When it comes to same-sex relationships and the church, I’ve heard more and more people propose some sort of committed, same-sex, non-sexual romantic friendships for those who want to uphold the Christian sexual ethic.
This, they say, avoids the supposed loneliness of singleness while upholding biblical standards of sexual behavior.
Friendship versus Marriage
The trouble with this kind of suggestion is it assumes sex is the only thing that separates marriage from other kinds of close friendship. On this view, there is a sort of relational continuum, with regular friendship at one end and marriage at the other. Marriage is the most intense expression of relational intimacy, and friendship is a less intense expression. By this reckoning, there’s a point somewhere along the spectrum where two friends can enjoy romantic intimacy without transgressing into the sort of sexual intimacy reserved for marriage.

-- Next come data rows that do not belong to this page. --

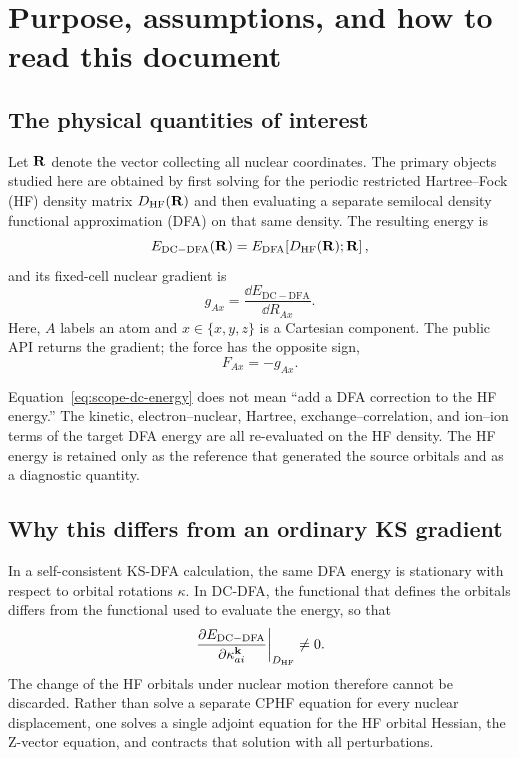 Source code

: \section{Purpose, assumptions, and how to read this document}
\label{sec:scope}

\subsection{The physical quantities of interest}

Let $\vR$ denote the vector collecting all nuclear coordinates.  The primary
objects studied here are obtained by first solving for the periodic restricted
Hartree--Fock (HF) density matrix $D_{\mathrm{HF}}(\vR)$ and then evaluating a
separate semilocal density functional approximation (DFA) on that same
density.  The resulting energy is
\begin{equation}
  E_{\mathrm{DC-DFA}}(\vR)
  = E_{\mathrm{DFA}}\!\left[D_{\mathrm{HF}}(\vR);\vR\right],
  \label{eq:scope-dc-energy}
\end{equation}
and its fixed-cell nuclear gradient is
\begin{equation}
  g_{Ax}
  = \frac{\dd E_{\mathrm{DC-DFA}}}{\dd R_{Ax}}.
  \label{eq:scope-gradient}
\end{equation}
Here, $A$ labels an atom and $x\in\{x,y,z\}$ is a Cartesian component.  The
public API returns the gradient; the force has the opposite sign,
\begin{equation}
  F_{Ax}=-g_{Ax}.
  \label{eq:scope-force-sign}
\end{equation}

Equation~\eqref{eq:scope-dc-energy} does not mean ``add a DFA correction to the
HF energy.''  The kinetic, electron--nuclear, Hartree, exchange--correlation,
and ion--ion terms of the target DFA energy are all re-evaluated on the HF
density.  The HF energy is retained only as the reference that generated the
source orbitals and as a diagnostic quantity.

\subsection{Why this differs from an ordinary KS gradient}

In a self-consistent KS-DFA calculation, the same DFA energy is stationary with
respect to orbital rotations $\kappa$.  In DC-DFA, the functional that defines
the orbitals differs from the functional used to evaluate the energy, so that
\begin{equation}
  \left.
  \frac{\partial E_{\mathrm{DC-DFA}}}{\partial\kappa_{ai}^{\vk}}
  \right|_{D_{\mathrm{HF}}}
  \ne 0.
  \label{eq:scope-nonstationary}
\end{equation}
The change of the HF orbitals under nuclear motion therefore cannot be
discarded.  Rather than solve a separate CPHF equation for every nuclear
displacement, one solves a single adjoint equation for the HF orbital Hessian,
the Z-vector equation, and contracts that solution with all perturbations.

But this is to misunderstand both friendship and marriage. They aren’t merely less intense and more intense expressions of the same underlying reality, such that you can keep adding units of intimacy to friendship until it eventually becomes marriage. The architecture of both marriage and friendship are necessarily different.
Marriage isn’t just close friendship with added sex. Nor is close friendship marriage without sex. Marriage by definition and necessity must be exclusive. It is covenantal. If it isn’t exclusive, its very essence is violated. This isn’t the case with friendship. Friendship doesn’t require exclusivity. My friendship with even my closest friend isn’t threatened by the growth of a similar friendship with someone else. It’s not a zero-sum game.

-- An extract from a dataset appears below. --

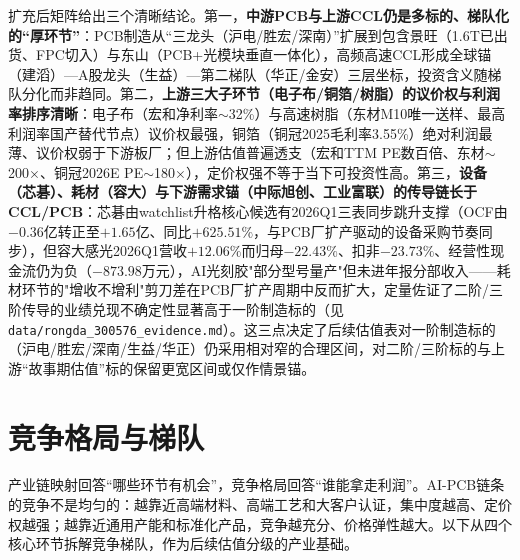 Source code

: 扩充后矩阵给出三个清晰结论。第一，\textbf{中游PCB与上游CCL仍是多标的、梯队化的“厚环节”}：PCB制造从“三龙头（沪电/胜宏/深南）”扩展到包含景旺（1.6T已出货、FPC切入）与东山（PCB+光模块垂直一体化），高频高速CCL形成全球锚（建滔）—A股龙头（生益）—第二梯队（华正/金安）三层坐标，投资含义随梯队分化而非趋同。第二，\textbf{上游三大子环节（电子布/铜箔/树脂）的议价权与利润率排序清晰}：电子布（宏和净利率$\sim$32\%）与高速树脂（东材M10唯一送样、最高利润率国产替代节点）议价权最强，铜箔（铜冠2025毛利率3.55\%）绝对利润最薄、议价权弱于下游板厂；但上游估值普遍透支（宏和TTM PE数百倍、东材$\sim$200$\times$、铜冠2026E PE$\sim$180$\times$），定价权强不等于当下可投资性高。第三，\textbf{设备（芯碁）、耗材（容大）与下游需求锚（中际旭创、工业富联）的传导链长于CCL/PCB}：芯碁由watchlist升格核心候选有2026Q1三表同步跳升支撑（OCF由$-0.36$亿转正至$+1.65$亿、同比$+625.51\%$，与PCB厂扩产驱动的设备采购节奏同步），但容大感光2026Q1营收$+12.06\%$而归母$-22.43\%$、扣非$-23.73\%$、经营性现金流仍为负（$-873.98$万元），AI光刻胶"部分型号量产"但未进年报分部收入——耗材环节的"增收不增利"剪刀差在PCB厂扩产周期中反而扩大，定量佐证了二阶/三阶传导的业绩兑现不确定性显著高于一阶制造标的（见\texttt{data/rongda\_300576\_evidence.md}）。这三点决定了后续估值表对一阶制造标的（沪电/胜宏/深南/生益/华正）仍采用相对窄的合理区间，对二阶/三阶标的与上游“故事期估值”标的保留更宽区间或仅作情景锚。

\section{竞争格局与梯队}

产业链映射回答“哪些环节有机会”，竞争格局回答“谁能拿走利润”。AI-PCB链条的竞争不是均匀的：越靠近高端材料、高端工艺和大客户认证，集中度越高、定价权越强；越靠近通用产能和标准化产品，竞争越充分、价格弹性越大。以下从四个核心环节拆解竞争梯队，作为后续估值分级的产业基础。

Friendship Isn’t Exclusive
In fact, the opposite is often the case. A couple of years ago, a close friend and I were planning a hiking trip to Scotland. I was really looking forward to it: one of my favorite people in one of my favorite places doing one of my favorite activities. As the trip approached he suggested that another friend of his join us. I was initially disappointed, having been looking forward to some time with just my friend and me. But having his other friend with us added so much. They’d been college roommates together, and this friend knew a whole side to my friend that I didn’t, and brought out a whole side of him I hadn’t seen before. The trip was better than it would’ve been if it were just the two of us.
C. S. Lewis would not have been surprised:
In each of my friends there is something that only some other friend can fully bring out. By myself I am not large enough to call the whole man into activity; I want other lights than my own to show all his facets . . . . Hence true friendship is the least jealous of loves. (The Four Loves)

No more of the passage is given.